### Requirement
Please transcribe every entry below exactly as written.
------ Records provided ------
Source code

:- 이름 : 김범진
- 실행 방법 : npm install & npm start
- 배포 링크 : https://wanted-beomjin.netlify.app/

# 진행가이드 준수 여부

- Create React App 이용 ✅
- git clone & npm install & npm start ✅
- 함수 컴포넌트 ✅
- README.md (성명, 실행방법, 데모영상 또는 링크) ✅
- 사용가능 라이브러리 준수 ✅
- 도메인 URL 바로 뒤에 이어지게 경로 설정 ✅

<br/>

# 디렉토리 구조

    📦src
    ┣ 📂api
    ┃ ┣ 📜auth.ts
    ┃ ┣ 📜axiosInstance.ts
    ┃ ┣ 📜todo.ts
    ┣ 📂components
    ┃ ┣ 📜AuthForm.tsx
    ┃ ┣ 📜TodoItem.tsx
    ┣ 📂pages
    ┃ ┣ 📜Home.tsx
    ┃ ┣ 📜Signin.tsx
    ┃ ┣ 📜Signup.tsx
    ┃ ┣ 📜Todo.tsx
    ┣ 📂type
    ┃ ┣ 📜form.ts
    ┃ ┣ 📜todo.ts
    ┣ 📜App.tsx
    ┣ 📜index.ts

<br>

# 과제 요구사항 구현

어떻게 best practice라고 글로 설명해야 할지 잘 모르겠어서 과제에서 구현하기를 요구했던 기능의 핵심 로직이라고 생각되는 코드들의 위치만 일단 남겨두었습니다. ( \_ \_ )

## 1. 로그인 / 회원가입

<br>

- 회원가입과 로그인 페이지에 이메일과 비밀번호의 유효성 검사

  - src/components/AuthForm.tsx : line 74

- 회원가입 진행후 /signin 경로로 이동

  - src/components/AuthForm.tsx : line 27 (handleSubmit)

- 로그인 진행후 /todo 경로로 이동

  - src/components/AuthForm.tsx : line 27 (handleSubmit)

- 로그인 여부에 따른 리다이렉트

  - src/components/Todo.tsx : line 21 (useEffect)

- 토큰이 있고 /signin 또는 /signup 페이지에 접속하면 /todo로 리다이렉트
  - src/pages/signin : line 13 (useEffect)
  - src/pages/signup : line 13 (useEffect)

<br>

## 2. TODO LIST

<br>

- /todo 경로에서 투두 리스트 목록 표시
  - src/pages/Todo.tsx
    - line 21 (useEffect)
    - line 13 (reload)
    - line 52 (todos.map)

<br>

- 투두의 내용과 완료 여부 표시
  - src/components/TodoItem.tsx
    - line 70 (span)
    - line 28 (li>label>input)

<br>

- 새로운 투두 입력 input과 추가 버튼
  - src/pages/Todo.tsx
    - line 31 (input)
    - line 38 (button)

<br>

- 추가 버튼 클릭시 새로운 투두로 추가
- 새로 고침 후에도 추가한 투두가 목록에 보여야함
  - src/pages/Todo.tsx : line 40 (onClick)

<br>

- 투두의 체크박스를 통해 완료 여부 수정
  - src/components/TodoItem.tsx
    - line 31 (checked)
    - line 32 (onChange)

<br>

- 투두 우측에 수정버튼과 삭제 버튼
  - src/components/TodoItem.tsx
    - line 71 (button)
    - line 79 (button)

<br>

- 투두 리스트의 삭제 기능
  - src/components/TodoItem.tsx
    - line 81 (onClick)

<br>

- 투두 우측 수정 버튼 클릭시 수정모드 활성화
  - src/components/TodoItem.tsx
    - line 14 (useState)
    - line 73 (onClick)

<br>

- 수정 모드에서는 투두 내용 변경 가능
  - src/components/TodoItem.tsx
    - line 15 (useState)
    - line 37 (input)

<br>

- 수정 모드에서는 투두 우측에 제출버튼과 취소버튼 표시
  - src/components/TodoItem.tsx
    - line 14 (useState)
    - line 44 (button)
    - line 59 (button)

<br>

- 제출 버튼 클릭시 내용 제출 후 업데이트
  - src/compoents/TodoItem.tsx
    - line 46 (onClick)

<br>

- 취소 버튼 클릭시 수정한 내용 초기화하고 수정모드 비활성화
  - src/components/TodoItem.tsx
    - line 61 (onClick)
------
### Solution to the problem
Source code

:- 이름 : 김범진
- 실행 방법 : npm install & npm start
- 배포 링크 : https://wanted-beomjin.netlify.app/

# 진행가이드 준수 여부

- Create React App 이용 ✅
- git clone & npm install & npm start ✅
- 함수 컴포넌트 ✅
- README.md (성명, 실행방법, 데모영상 또는 링크) ✅
- 사용가능 라이브러리 준수 ✅
- 도메인 URL 바로 뒤에 이어지게 경로 설정 ✅

<br/>

# 디렉토리 구조

    📦src
    ┣ 📂api
    ┃ ┣ 📜auth.ts
    ┃ ┣ 📜axiosInstance.ts
    ┃ ┣ 📜todo.ts
    ┣ 📂components
    ┃ ┣ 📜AuthForm.tsx
    ┃ ┣ 📜TodoItem.tsx
    ┣ 📂pages
    ┃ ┣ 📜Home.tsx
    ┃ ┣ 📜Signin.tsx
    ┃ ┣ 📜Signup.tsx
    ┃ ┣ 📜Todo.tsx
    ┣ 📂type
    ┃ ┣ 📜form.ts
    ┃ ┣ 📜todo.ts
    ┣ 📜App.tsx
    ┣ 📜index.ts

<br>

# 과제 요구사항 구현

어떻게 best practice라고 글로 설명해야 할지 잘 모르겠어서 과제에서 구현하기를 요구했던 기능의 핵심 로직이라고 생각되는 코드들의 위치만 일단 남겨두었습니다. ( \_ \_ )

## 1. 로그인 / 회원가입

<br>

- 회원가입과 로그인 페이지에 이메일과 비밀번호의 유효성 검사

  - src/components/AuthForm.tsx : line 74

- 회원가입 진행후 /signin 경로로 이동

  - src/components/AuthForm.tsx : line 27 (handleSubmit)

- 로그인 진행후 /todo 경로로 이동

  - src/components/AuthForm.tsx : line 27 (handleSubmit)

- 로그인 여부에 따른 리다이렉트

  - src/components/Todo.tsx : line 21 (useEffect)

- 토큰이 있고 /signin 또는 /signup 페이지에 접속하면 /todo로 리다이렉트
  - src/pages/signin : line 13 (useEffect)
  - src/pages/signup : line 13 (useEffect)

<br>

## 2. TODO LIST

<br>

- /todo 경로에서 투두 리스트 목록 표시
  - src/pages/Todo.tsx
    - line 21 (useEffect)
    - line 13 (reload)
    - line 52 (todos.map)

<br>

- 투두의 내용과 완료 여부 표시
  - src/components/TodoItem.tsx
    - line 70 (span)
    - line 28 (li>label>input)

<br>

- 새로운 투두 입력 input과 추가 버튼
  - src/pages/Todo.tsx
    - line 31 (input)
    - line 38 (button)

<br>

- 추가 버튼 클릭시 새로운 투두로 추가
- 새로 고침 후에도 추가한 투두가 목록에 보여야함
  - src/pages/Todo.tsx : line 40 (onClick)

<br>

- 투두의 체크박스를 통해 완료 여부 수정
  - src/components/TodoItem.tsx
    - line 31 (checked)
    - line 32 (onChange)

<br>

- 투두 우측에 수정버튼과 삭제 버튼
  - src/components/TodoItem.tsx
    - line 71 (button)
    - line 79 (button)

<br>

- 투두 리스트의 삭제 기능
  - src/components/TodoItem.tsx
    - line 81 (onClick)

<br>

- 투두 우측 수정 버튼 클릭시 수정모드 활성화
  - src/components/TodoItem.tsx
    - line 14 (useState)
    - line 73 (onClick)

<br>

- 수정 모드에서는 투두 내용 변경 가능
  - src/components/TodoItem.tsx
    - line 15 (useState)
    - line 37 (input)

<br>

- 수정 모드에서는 투두 우측에 제출버튼과 취소버튼 표시
  - src/components/TodoItem.tsx
    - line 14 (useState)
    - line 44 (button)
    - line 59 (button)

<br>

- 제출 버튼 클릭시 내용 제출 후 업데이트
  - src/compoents/TodoItem.tsx
    - line 46 (onClick)

<br>

- 취소 버튼 클릭시 수정한 내용 초기화하고 수정모드 비활성화
  - src/components/TodoItem.tsx
    - line 61 (onClick)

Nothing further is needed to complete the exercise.